HOW TO COMPLETE THIS TASK
Below are records; copy every line among them that contains the word "wiazuh".

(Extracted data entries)
[Start of Attachment]
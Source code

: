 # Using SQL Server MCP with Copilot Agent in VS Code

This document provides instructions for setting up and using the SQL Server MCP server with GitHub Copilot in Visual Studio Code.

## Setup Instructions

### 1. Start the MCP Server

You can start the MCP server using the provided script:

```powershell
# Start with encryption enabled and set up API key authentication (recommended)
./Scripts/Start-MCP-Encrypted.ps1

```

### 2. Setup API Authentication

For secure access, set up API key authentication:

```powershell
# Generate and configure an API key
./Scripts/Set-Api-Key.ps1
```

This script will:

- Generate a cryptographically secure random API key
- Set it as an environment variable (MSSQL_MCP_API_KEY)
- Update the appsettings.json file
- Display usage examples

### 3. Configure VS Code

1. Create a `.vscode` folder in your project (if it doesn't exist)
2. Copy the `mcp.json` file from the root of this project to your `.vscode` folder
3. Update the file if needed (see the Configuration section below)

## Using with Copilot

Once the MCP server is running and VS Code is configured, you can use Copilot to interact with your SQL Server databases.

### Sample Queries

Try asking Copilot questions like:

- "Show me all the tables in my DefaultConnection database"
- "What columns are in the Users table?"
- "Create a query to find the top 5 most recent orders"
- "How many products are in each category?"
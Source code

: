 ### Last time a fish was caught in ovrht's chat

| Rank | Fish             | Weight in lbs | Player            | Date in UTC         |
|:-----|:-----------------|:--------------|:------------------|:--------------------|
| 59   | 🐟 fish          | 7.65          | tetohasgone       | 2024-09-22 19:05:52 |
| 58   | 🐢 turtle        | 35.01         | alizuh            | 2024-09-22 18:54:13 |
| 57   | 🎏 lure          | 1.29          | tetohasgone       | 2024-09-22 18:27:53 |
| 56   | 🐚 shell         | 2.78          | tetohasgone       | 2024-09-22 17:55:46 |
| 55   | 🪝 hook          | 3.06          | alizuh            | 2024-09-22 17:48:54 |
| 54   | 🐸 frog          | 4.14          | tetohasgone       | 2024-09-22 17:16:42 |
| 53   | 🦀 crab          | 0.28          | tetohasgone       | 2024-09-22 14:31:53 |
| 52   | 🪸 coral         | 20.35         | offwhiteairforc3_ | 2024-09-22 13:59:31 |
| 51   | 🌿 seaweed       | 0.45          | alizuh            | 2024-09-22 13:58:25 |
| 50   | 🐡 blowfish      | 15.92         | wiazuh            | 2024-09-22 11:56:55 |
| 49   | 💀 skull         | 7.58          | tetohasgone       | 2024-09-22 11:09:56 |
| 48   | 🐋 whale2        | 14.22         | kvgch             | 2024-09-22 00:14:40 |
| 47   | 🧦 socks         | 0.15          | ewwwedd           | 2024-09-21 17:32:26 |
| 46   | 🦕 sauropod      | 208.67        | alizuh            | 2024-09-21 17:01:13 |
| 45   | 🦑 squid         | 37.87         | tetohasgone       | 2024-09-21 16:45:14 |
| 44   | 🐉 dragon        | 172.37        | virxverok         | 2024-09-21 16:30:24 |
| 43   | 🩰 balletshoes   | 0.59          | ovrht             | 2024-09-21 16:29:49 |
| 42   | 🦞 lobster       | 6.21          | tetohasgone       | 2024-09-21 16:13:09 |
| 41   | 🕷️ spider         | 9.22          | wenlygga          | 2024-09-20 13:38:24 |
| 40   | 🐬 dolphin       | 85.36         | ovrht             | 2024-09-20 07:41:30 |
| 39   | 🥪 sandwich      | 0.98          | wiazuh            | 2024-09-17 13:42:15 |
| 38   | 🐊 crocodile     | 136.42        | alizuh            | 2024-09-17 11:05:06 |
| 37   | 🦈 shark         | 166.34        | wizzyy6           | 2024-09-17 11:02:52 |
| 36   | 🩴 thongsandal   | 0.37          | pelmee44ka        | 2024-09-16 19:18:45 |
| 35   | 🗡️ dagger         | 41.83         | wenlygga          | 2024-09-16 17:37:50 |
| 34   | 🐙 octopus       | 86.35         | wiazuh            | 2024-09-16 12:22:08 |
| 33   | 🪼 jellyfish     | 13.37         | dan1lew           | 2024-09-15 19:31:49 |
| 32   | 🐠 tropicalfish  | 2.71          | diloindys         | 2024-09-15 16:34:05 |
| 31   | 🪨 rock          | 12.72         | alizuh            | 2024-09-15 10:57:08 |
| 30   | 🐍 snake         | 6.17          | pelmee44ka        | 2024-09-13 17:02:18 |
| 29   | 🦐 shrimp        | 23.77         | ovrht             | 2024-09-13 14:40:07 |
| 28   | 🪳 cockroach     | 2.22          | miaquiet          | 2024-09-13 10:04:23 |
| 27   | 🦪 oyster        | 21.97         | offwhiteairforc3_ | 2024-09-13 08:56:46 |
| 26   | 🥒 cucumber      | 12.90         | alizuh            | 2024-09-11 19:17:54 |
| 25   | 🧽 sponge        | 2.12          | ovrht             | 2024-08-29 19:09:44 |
[End of Attachment]
PROBLEM SOLUTION
| 50   | 🐡 blowfish      | 15.92         | wiazuh            | 2024-09-22 11:56:55 |
| 39   | 🥪 sandwich      | 0.98          | wiazuh            | 2024-09-17 13:42:15 |
| 34   | 🐙 octopus       | 86.35         | wiazuh            | 2024-09-16 12:22:08 |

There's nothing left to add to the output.